Enumerate Maximal Pseudo-cliques
Graphs (a.k.a., networks) are ubiquitously used to model mutual interactions among real world objects. For example, social networks represent friendship, acquaintanceship, workmate, or other forms of online/offline social relations between persons; web graphs represent links among web-pages; protein-protein interaction (PPI) networks show mutual interactions between proteins; connections in functional linkage networks indicate which pairs of genes/gene-products perform the same function in the cell; edges in co-expression/correlation networks denote which objects (be it a gene, gene-product, brain-region, or something else) have similar expression patterns, and so on.
Densely interconnected parts of a graph, i.e., dense subgraphs of such networks, have been found to give interesting insights about the underlying relationships among the concerned objects. For example, dense subgraphs in a social, PPI, brain, or functional linkage network tend to represent communities in the society, protein complexes in a living cell etc. Dense subgraph mining is also useful for discovering link-spams from web-graphs, graph compression, indexing in graph databases, story-telling in micro-blogs, regulatory motif identification, visualization of large graphs, and so on.
Due to its importance, numerous research has been conducted on dense subgraph mining. Different research use different mathematical formulations to define the concept of densesubgraphs. We are interested in a particular formulation, known as a pseudo-clique (a.k.a., a pseudo-clique or simply, a dense-subgraph): a group of nodes which are densely interconnected with each other and thereby forms a subgraph that looks almost like a clique (a subgraph among which all possible connections/edges are present).

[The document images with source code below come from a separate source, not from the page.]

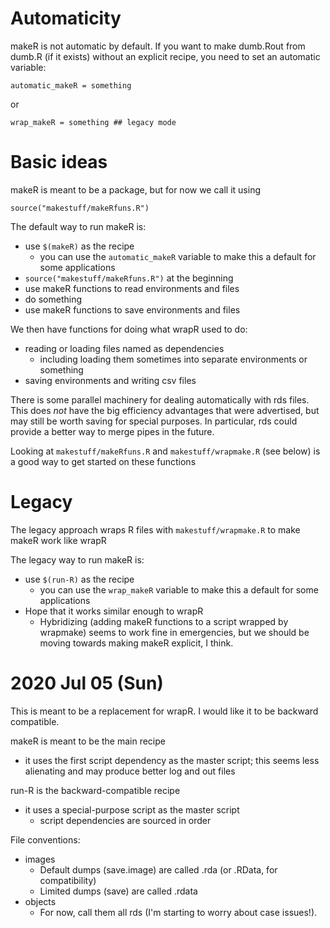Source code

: 
Automaticity
============

makeR is not automatic by default. If you want to make dumb.Rout from dumb.R (if it exists) without an explicit recipe, you need to set an automatic variable:

`automatic_makeR = something`

or

`wrap_makeR = something ## legacy mode`

Basic ideas
===========

makeR is meant to be a package, but for now we call it using 

`source("makestuff/makeRfuns.R")`

The default way to run makeR is:

* use `$(makeR)` as the recipe
	* you can use the `automatic_makeR` variable to make this a default for some applications
* `source("makestuff/makeRfuns.R")` at the beginning
* use makeR functions to read environments and files
* do something
* use makeR functions to save environments and files

We then have functions for doing what wrapR used to do:

* reading or loading files named as dependencies
	* including loading them sometimes into separate environments or something
* saving environments and writing csv files

There is some parallel machinery for dealing automatically with rds files. This does _not_ have the big efficiency advantages that were advertised, but may still be worth saving for special purposes. In particular, rds could provide a better way to merge pipes in the future.

Looking at `makestuff/makeRfuns.R` and `makestuff/wrapmake.R` (see below) is a good way to get started on these functions

Legacy
======

The legacy approach wraps R files with `makestuff/wrapmake.R` to make makeR work like wrapR

The legacy way to run makeR is:

* use `$(run-R)` as the recipe
	* you can use the `wrap_makeR` variable to make this a default for some applications
* Hope that it works similar enough to wrapR
	* Hybridizing (adding makeR functions to a script wrapped by wrapmake) seems to work fine in emergencies, but we should be moving towards making makeR explicit, I think.

2020 Jul 05 (Sun)
=================

This is meant to be a replacement for wrapR. I would like it to be backward compatible.

makeR is meant to be the main recipe
* it uses the first script dependency as the master script; this seems less alienating and may produce better log and out files

run-R is the backward-compatible recipe
* it uses a special-purpose script as the master script
	* script dependencies are sourced in order

File conventions:
* images
	* Default dumps (save.image) are called .rda (or .RData, for compatibility)
	* Limited dumps (save) are called .rdata
* objects
	* For now, call them all rds (I'm starting to worry about case issues!).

Discovering pseudo-cliques has been proved to be an NP-complete problem. So it is highly unlikely that there exists any polynomial-time algorithm to solve this problem. This issue is compounded by the fact that many real-world networks are very large, containing hundreds of thousands to billions of nodes and/or edges. Using exact algorithms for dense subgraph mining on such large graphs would be prohibitively slow and/or memory-crashing. Hence, most research on this problem focused on developing heuristic or approximation algorithms. But heuristic/approximation algorithms do not guarantee to discover all the dense subgraphs in a graph and thereby may fail to achieve its goal perfectly (correctly identifying all the communities present in a society, all the protein complexes and/or gene-functions in a living cell, etc.). Therefore, we need exact algorithms for these purposes.
To the best of our knowledge, very few exact algorithms can correctly enumerate all pseudo-cliques in a graph. All of them suffer from high running time, high memory requirement, or both. The main reason for their inefficiency is: unlike some other popular pattern mining problem, such as mining frequent itemsets or cliques, pseudo-clique doesn’t satisfy the famous anti-monotone property, i.e., not every subset of a pseudo-clique is a pseudo-clique. As a result, it is difficult to devise effective techniques to prune the search space.
To address these challenges, we have developed an exact algorithm called FPCE (Fast Pseudo-Clique Enumerator) for dense subgraph enumeration. FPCE is a reverse search algorithm that employs effective pruning techniques from graph theory, such as Order Bound, Turan Filtering, and Edge Bound. By leveraging these techniques, our algorithm achieves significantly faster performance compared to existing solutions, thereby advancing the state-of-the-art in exact pseudo-clique enumeration.